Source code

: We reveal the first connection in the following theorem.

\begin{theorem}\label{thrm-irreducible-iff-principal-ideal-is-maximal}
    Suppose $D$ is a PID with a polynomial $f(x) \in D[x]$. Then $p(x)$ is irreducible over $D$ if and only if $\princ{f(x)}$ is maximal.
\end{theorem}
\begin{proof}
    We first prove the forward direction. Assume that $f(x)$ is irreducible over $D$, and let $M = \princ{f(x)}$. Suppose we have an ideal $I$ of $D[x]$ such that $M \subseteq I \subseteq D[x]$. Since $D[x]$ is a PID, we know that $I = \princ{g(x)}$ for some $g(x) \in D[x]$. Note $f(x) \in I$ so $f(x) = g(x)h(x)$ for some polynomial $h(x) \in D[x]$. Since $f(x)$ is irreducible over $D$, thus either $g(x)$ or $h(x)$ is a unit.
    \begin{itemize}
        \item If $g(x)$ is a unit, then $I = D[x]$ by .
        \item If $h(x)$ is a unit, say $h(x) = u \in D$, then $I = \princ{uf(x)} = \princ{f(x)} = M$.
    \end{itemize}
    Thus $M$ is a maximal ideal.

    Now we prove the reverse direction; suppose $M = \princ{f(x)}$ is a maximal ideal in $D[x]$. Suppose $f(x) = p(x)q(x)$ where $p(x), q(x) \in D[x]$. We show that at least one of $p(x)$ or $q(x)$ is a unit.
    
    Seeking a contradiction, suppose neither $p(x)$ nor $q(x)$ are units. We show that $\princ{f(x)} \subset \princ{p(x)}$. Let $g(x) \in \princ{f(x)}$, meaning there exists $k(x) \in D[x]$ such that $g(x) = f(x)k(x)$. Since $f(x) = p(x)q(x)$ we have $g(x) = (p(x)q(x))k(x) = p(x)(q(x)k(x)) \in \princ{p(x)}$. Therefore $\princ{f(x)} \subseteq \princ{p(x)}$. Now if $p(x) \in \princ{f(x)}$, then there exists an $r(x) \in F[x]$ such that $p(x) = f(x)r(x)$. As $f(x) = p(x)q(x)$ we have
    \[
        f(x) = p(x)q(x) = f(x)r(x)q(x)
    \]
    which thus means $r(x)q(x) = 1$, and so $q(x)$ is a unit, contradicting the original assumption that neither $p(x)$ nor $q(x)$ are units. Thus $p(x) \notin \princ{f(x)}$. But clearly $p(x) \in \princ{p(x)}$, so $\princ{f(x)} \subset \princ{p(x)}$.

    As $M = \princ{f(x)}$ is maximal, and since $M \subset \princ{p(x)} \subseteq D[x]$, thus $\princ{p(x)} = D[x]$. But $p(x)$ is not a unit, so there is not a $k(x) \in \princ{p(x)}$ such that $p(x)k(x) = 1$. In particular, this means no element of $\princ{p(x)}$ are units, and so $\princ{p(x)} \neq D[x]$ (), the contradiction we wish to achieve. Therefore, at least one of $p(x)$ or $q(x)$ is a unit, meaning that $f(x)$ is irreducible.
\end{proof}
------------------------------------------------------------
EXERCISE: Restate the whole set of entries exactly.

ANSWER TO THE EXERCISE:
Source code

: We reveal the first connection in the following theorem.

\begin{theorem}\label{thrm-irreducible-iff-principal-ideal-is-maximal}
    Suppose $D$ is a PID with a polynomial $f(x) \in D[x]$. Then $p(x)$ is irreducible over $D$ if and only if $\princ{f(x)}$ is maximal.
\end{theorem}
\begin{proof}
    We first prove the forward direction. Assume that $f(x)$ is irreducible over $D$, and let $M = \princ{f(x)}$. Suppose we have an ideal $I$ of $D[x]$ such that $M \subseteq I \subseteq D[x]$. Since $D[x]$ is a PID, we know that $I = \princ{g(x)}$ for some $g(x) \in D[x]$. Note $f(x) \in I$ so $f(x) = g(x)h(x)$ for some polynomial $h(x) \in D[x]$. Since $f(x)$ is irreducible over $D$, thus either $g(x)$ or $h(x)$ is a unit.
    \begin{itemize}
        \item If $g(x)$ is a unit, then $I = D[x]$ by .
        \item If $h(x)$ is a unit, say $h(x) = u \in D$, then $I = \princ{uf(x)} = \princ{f(x)} = M$.
    \end{itemize}
    Thus $M$ is a maximal ideal.

    Now we prove the reverse direction; suppose $M = \princ{f(x)}$ is a maximal ideal in $D[x]$. Suppose $f(x) = p(x)q(x)$ where $p(x), q(x) \in D[x]$. We show that at least one of $p(x)$ or $q(x)$ is a unit.
    
    Seeking a contradiction, suppose neither $p(x)$ nor $q(x)$ are units. We show that $\princ{f(x)} \subset \princ{p(x)}$. Let $g(x) \in \princ{f(x)}$, meaning there exists $k(x) \in D[x]$ such that $g(x) = f(x)k(x)$. Since $f(x) = p(x)q(x)$ we have $g(x) = (p(x)q(x))k(x) = p(x)(q(x)k(x)) \in \princ{p(x)}$. Therefore $\princ{f(x)} \subseteq \princ{p(x)}$. Now if $p(x) \in \princ{f(x)}$, then there exists an $r(x) \in F[x]$ such that $p(x) = f(x)r(x)$. As $f(x) = p(x)q(x)$ we have
    \[
        f(x) = p(x)q(x) = f(x)r(x)q(x)
    \]
    which thus means $r(x)q(x) = 1$, and so $q(x)$ is a unit, contradicting the original assumption that neither $p(x)$ nor $q(x)$ are units. Thus $p(x) \notin \princ{f(x)}$. But clearly $p(x) \in \princ{p(x)}$, so $\princ{f(x)} \subset \princ{p(x)}$.

    As $M = \princ{f(x)}$ is maximal, and since $M \subset \princ{p(x)} \subseteq D[x]$, thus $\princ{p(x)} = D[x]$. But $p(x)$ is not a unit, so there is not a $k(x) \in \princ{p(x)}$ such that $p(x)k(x) = 1$. In particular, this means no element of $\princ{p(x)}$ are units, and so $\princ{p(x)} \neq D[x]$ (), the contradiction we wish to achieve. Therefore, at least one of $p(x)$ or $q(x)$ is a unit, meaning that $f(x)$ is irreducible.
\end{proof}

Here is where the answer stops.